Header bidding has quickly transformed the way in which huge swathes of inventory are traded, which has had far-reaching implications across the entire industry. But as Ally Stuart, Strategy Director at native advertising SSP Sharethrough explains here, the fall-out won’t be confined to the companies on industry maps. The existence of certain ad formats might also be at risk, with – Stuart believes – display being the most vulnerable to the impending disruption.
As programmatic continues to mature, advertisers and publishers are demanding greater transparency both in terms of where their ads are appearing and the openness of auction dynamics. The rising popularity of header bidding (with 69 percent of the top 100 US media properties using some header bidding technology) is perhaps the best illustration of this movement.
Opinions about header bidding’s impact vary wildly. There’s a consensus that it reduces Google’s dominance, but opinions differ as to whether it increases long term publisher revenues, its effect on page latency and whether server-to-server integrations will kill it off.
Outside of these common points of debate though, we’re seeing a less acknowledged side effect: header bidding is hastening the demise of the banner ad by forcing traditional display ads to compete directly with native equivalents.

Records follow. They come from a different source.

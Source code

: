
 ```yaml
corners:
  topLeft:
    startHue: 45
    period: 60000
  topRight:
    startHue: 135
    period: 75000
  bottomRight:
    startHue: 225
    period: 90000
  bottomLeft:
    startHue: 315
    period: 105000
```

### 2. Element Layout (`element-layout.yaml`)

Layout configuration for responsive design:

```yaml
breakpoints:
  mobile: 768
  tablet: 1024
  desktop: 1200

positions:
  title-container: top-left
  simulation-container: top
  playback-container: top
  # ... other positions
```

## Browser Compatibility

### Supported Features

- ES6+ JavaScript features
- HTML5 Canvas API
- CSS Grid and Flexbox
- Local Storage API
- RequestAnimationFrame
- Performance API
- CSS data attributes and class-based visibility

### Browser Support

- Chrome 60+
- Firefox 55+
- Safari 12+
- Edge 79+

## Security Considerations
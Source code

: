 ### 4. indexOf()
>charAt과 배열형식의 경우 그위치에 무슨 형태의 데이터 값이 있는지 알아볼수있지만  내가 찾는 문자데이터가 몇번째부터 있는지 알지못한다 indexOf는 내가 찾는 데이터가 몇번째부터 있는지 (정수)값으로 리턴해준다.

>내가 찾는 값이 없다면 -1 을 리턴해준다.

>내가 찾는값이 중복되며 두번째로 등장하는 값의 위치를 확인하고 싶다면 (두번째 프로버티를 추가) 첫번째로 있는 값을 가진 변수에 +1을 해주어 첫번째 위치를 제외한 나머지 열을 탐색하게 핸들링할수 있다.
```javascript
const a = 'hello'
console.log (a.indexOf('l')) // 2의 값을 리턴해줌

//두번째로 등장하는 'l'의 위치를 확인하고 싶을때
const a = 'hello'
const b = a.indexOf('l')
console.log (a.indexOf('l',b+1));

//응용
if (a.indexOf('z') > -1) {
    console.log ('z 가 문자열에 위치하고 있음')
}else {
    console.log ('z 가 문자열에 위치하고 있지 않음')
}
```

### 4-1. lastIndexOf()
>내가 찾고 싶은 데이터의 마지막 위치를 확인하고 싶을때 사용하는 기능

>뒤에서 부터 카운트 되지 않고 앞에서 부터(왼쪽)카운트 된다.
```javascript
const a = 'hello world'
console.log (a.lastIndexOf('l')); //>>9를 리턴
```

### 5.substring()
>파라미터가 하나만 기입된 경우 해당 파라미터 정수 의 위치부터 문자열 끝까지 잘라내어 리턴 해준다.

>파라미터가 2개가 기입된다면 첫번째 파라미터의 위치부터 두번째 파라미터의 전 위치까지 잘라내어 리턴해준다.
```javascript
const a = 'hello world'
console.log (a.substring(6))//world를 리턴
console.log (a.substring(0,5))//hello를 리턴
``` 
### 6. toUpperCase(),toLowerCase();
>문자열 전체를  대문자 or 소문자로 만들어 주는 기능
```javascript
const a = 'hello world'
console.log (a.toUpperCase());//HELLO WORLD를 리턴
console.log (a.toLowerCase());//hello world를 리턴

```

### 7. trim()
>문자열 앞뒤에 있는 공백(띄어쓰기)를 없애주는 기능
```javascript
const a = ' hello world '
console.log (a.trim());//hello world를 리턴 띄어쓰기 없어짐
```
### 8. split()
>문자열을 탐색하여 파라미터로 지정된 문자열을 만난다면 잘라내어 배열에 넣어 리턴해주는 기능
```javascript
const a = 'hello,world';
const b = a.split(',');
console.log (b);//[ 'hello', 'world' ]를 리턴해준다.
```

Banner Ads are No Longer Essential
In header bidding, with all bidders competing against each other in real-time, rather than in the traditional mediation waterfall, different ad formats can also compete for the same ad space.
Publisher ad slots that may have previously only been available for a 300×250 banner ad are now also an opportunity for component based (native) ads. When pushed into a side-by-side auction with display, native is a clear favourite. It offers higher publisher CPMs, generates more attention for advertisers, and also creates a preferable ad experience for users (especially on mobile): the end result being a more sustainable revenue stream for publishers.
Header bidding for native comes at a time where we are seeing increasing liquidity in the market. There’s now almost 100 percent participation in native among major global DSPs and native display is starting to cannibalise traditional display budgets and supply. For example, The Trade Desk recently announced 1,000 percent growth in revenue from native in 2016 compared to a drop in their display advertising.
People prefer consuming video
People are consuming more and more video content, with Cisco estimating that as much as 80 percent of mobile data consumption will be from watching videos. Video is also a huge factor in native’s growth. Being able to combine a powerful visual with a headline and description, auto-playing silently in-feed, has proven to be a potent combination for brands. Native video already accounts for over a third of brand spending on the Sharethrough Exchange and we’re expecting significant growth in 2017.
Unlike display, the market for video ads is supply constrained, leading to significantly higher CPMs. As header bidding’s influence expands in 2017 and DSP support for native video increases, native CPMs and win rates should grow with it.
Less Ads, More (Sustainable) Revenue
The role of an SSP in the native-era is not just short term yield management, it’s also to protect the publisher’s brand — which maximises long term revenue. This new art of yield management is underpinned by tech that enables “brand safety for publishers” with as much technical sophistication and creativity as brand safety for advertisers — and with more on the line.
The implications are huge. The promise of higher CPMs from less intrusive ads allows publishers to start reducing the number of ads that appear on the page, which in turn creates a better browsing experience for their audience.
The end result; less ad blocking, sustainable revenue for quality journalism, better ROI for advertisers and the end of the banner ad.